Generally speaking, we have 4 actions. However, in state 0, we only have two possible actions LEFT, and DOWN. Consequently, a=LEFT, DOWN. Then, the next states are 1 and 3. That is, s’=1,3. Then, we have

(31)   \begin{align*}p(s',r|s,a)=p(r|s',s,a)p(s'|s,a)=p(s'|s,a)\end{align*}

And, we only obtain a unique and deterministic reward r in every destination state. Consequently, the sum over r in (30) drops out

Consequently, the Bellman equation of the value function is

(32)   \begin{align*}& v_{\pi}(0) =\pi(RIGHT|0)p(1|0,RIGHT)[r+\gamma v_{\pi}(1)] \\&  +\pi(RIGHT|0)p(3|0,RIGHT)[r+\gamma v_{\pi}(3)]\\& + \pi(LEFT|0)p(1|0,LEFT)[r+\gamma v_{\pi}(1)] \\& + \pi(LEFT|0)p(3|0,LEFT)[r+\gamma v_{\pi}(3)] \end{align*}


The last equation can also be written as follows

(33)   \begin{align*}& v_{\pi}(0) =\\& = \pi(RIGHT|0)[p(1|0,RIGHT)[r+\gamma v_{\pi}(1)]+p(3|0,RIGHT)[r+\gamma v_{\pi}(3)]] \\& + \pi(LEFT|0)[p(1|0,LEFT)[r+\gamma v_{\pi}(1)]+p(3|0,LEFT)[r+\gamma v_{\pi}(3)]] \end{align*}

The Bellman equation of the value function has a graphical interpretation that is called a backup diagram. The backup diagram for the state is shown in the figure 6 below.

Figure 6: Backup diagrams for state 0 of the grid world environment.

We start from the leaves. Every leaf node represents the term r+\gamma v_{\pi}(s'). By going upwards from the leaf node, we multiply this term by the corresponding probability p(s'|s,a). Then, the branch node sums the terms p(s'|s,a)[r+\gamma v_{\pi}(s')] of the child nodes. Then, by going one level up, we multiply p(s'|s,a)[r+\gamma v_{\pi}(s')] by \pi(a|s), and finally at the top node we add these terms together.

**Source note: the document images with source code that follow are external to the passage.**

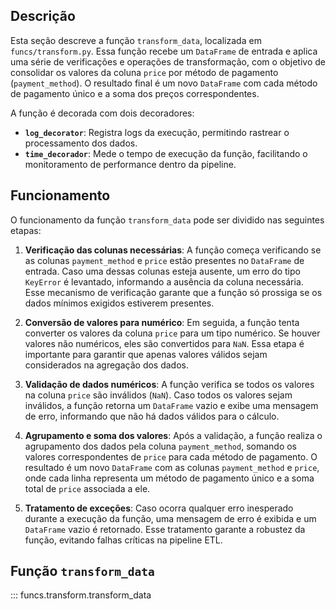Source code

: ## Descrição

Esta seção descreve a função `transform_data`, localizada em `funcs/transform.py`. Essa função recebe um `DataFrame` de entrada e aplica uma série de verificações e operações de transformação, com o objetivo de consolidar os valores da coluna `price` por método de pagamento (`payment_method`). O resultado final é um novo `DataFrame` com cada método de pagamento único e a soma dos preços correspondentes.

A função é decorada com dois decoradores:
- **`log_decorator`**: Registra logs da execução, permitindo rastrear o processamento dos dados.
- **`time_decorador`**: Mede o tempo de execução da função, facilitando o monitoramento de performance dentro da pipeline.

## Funcionamento

O funcionamento da função `transform_data` pode ser dividido nas seguintes etapas:

1. **Verificação das colunas necessárias**: A função começa verificando se as colunas `payment_method` e `price` estão presentes no `DataFrame` de entrada. Caso uma dessas colunas esteja ausente, um erro do tipo `KeyError` é levantado, informando a ausência da coluna necessária. Esse mecanismo de verificação garante que a função só prossiga se os dados mínimos exigidos estiverem presentes.

2. **Conversão de valores para numérico**: Em seguida, a função tenta converter os valores da coluna `price` para um tipo numérico. Se houver valores não numéricos, eles são convertidos para `NaN`. Essa etapa é importante para garantir que apenas valores válidos sejam considerados na agregação dos dados.

3. **Validação de dados numéricos**: A função verifica se todos os valores na coluna `price` são inválidos (`NaN`). Caso todos os valores sejam inválidos, a função retorna um `DataFrame` vazio e exibe uma mensagem de erro, informando que não há dados válidos para o cálculo.

4. **Agrupamento e soma dos valores**: Após a validação, a função realiza o agrupamento dos dados pela coluna `payment_method`, somando os valores correspondentes de `price` para cada método de pagamento. O resultado é um novo `DataFrame` com as colunas `payment_method` e `price`, onde cada linha representa um método de pagamento único e a soma total de `price` associada a ele.

5. **Tratamento de exceções**: Caso ocorra qualquer erro inesperado durante a execução da função, uma mensagem de erro é exibida e um `DataFrame` vazio é retornado. Esse tratamento garante a robustez da função, evitando falhas críticas na pipeline ETL.

## Função `transform_data`
::: funcs.transform.transform_data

On the other hand, we can construct the backup diagram as follows. Start from the state s. From this state, we draw lines representing possible actions and denote policies for every action. This creates black nodes in the Fig. 6. Then, since the specific action a from the state s can lead to various states s', we draw a line and a leaf node for every possible state, and denote the corresponding transition probability p(s'|s,a).

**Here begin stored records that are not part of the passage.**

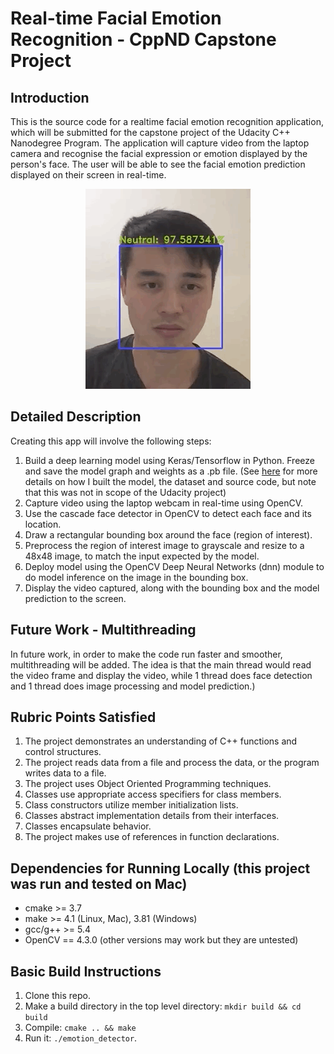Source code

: # Real-time Facial Emotion Recognition - CppND Capstone Project

## Introduction
This is the source code for a realtime facial emotion recognition application, which will be submitted for the capstone project of the Udacity C++ Nanodegree Program. The application will capture video from the laptop camera and recognise the facial expression or emotion displayed by the person's face. The user will be able to see the facial emotion prediction displayed on their screen in real-time.
<p align="center">
<img src="images/app_demo.gif"/>
</p>

## Detailed Description
Creating this app will involve the following steps:
1. Build a deep learning model using Keras/Tensorflow in Python. Freeze and save the model graph and weights as a .pb file. (See [here](https://github.com/martycheung/CppND-Facial-Emotion-Recognition/tree/master/model) for more details on how I built the model, the dataset and source code, but note that this was not in scope of the Udacity project)
2. Capture video using the laptop webcam in real-time using OpenCV.
3. Use the cascade face detector in OpenCV to detect each face and its location.
4. Draw a rectangular bounding box around the face (region of interest).
5. Preprocess the region of interest image to grayscale and resize to a 48x48 image, to match the input expected by the model.
6. Deploy model using the OpenCV Deep Neural Networks (dnn) module to do model inference on the image in the bounding box.
7. Display the video captured, along with the bounding box and the model prediction to the screen.

## Future Work - Multithreading
In future work, in order to make the code run faster and smoother, multithreading will be added. The idea is that the main thread would read the video frame and display the video, while 1 thread does face detection and 1 thread does image processing and model prediction.)

## Rubric Points Satisfied
1. The project demonstrates an understanding of C++ functions and control structures.
2. The project reads data from a file and process the data, or the program writes data to a file.
3. The project uses Object Oriented Programming techniques.
4. Classes use appropriate access specifiers for class members.
5. Class constructors utilize member initialization lists.
6. Classes abstract implementation details from their interfaces.
7. Classes encapsulate behavior.
8. The project makes use of references in function declarations.

## Dependencies for Running Locally (this project was run and tested on Mac)
* cmake >= 3.7
* make >= 4.1 (Linux, Mac), 3.81 (Windows)
* gcc/g++ >= 5.4
* OpenCV == 4.3.0 (other versions may work but they are untested)

## Basic Build Instructions
1. Clone this repo.
2. Make a build directory in the top level directory: `mkdir build && cd build`
3. Compile: `cmake .. && make`
4. Run it: `./emotion_detector`.
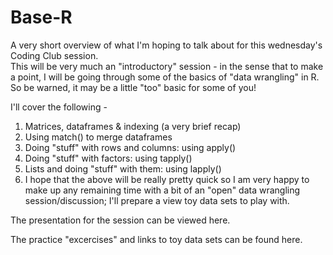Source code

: # Base-R

A very short overview of what I'm hoping to talk about for this wednesday's Coding Club session.  
This will be very much an "introductory" session - in the sense that to make a point, I will be going through some of the basics of "data wrangling" in R. So be warned, it may be a little "too" basic for some of you!  

I'll cover the following -  
1. Matrices, dataframes & indexing (a very brief recap)  
2. Using match() to merge dataframes  
3. Doing "stuff" with rows and columns: using apply()  
4. Doing "stuff" with factors: using tapply()  
5. Lists and doing "stuff" with them: using lapply()  
6. I hope that the above will be really pretty quick so I am very happy to make up any remaining time with a bit of an "open" data wrangling session/discussion; I'll prepare a view toy data sets to play with.  

The presentation for the session can be viewed here.  
  
The practice "excercises" and links to toy data sets can be found here.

One very important observation can be made by analyzing the equation (33). Namely, this equation represents a weighted average of the terms r+\gamma v_{\pi}(s'). That is, the value function of s represents a weighted average of the terms r+\gamma v_{\pi}(s') corresponding to all possible next states s' that can be reached starting from the state s by following the policy \pi(a|s).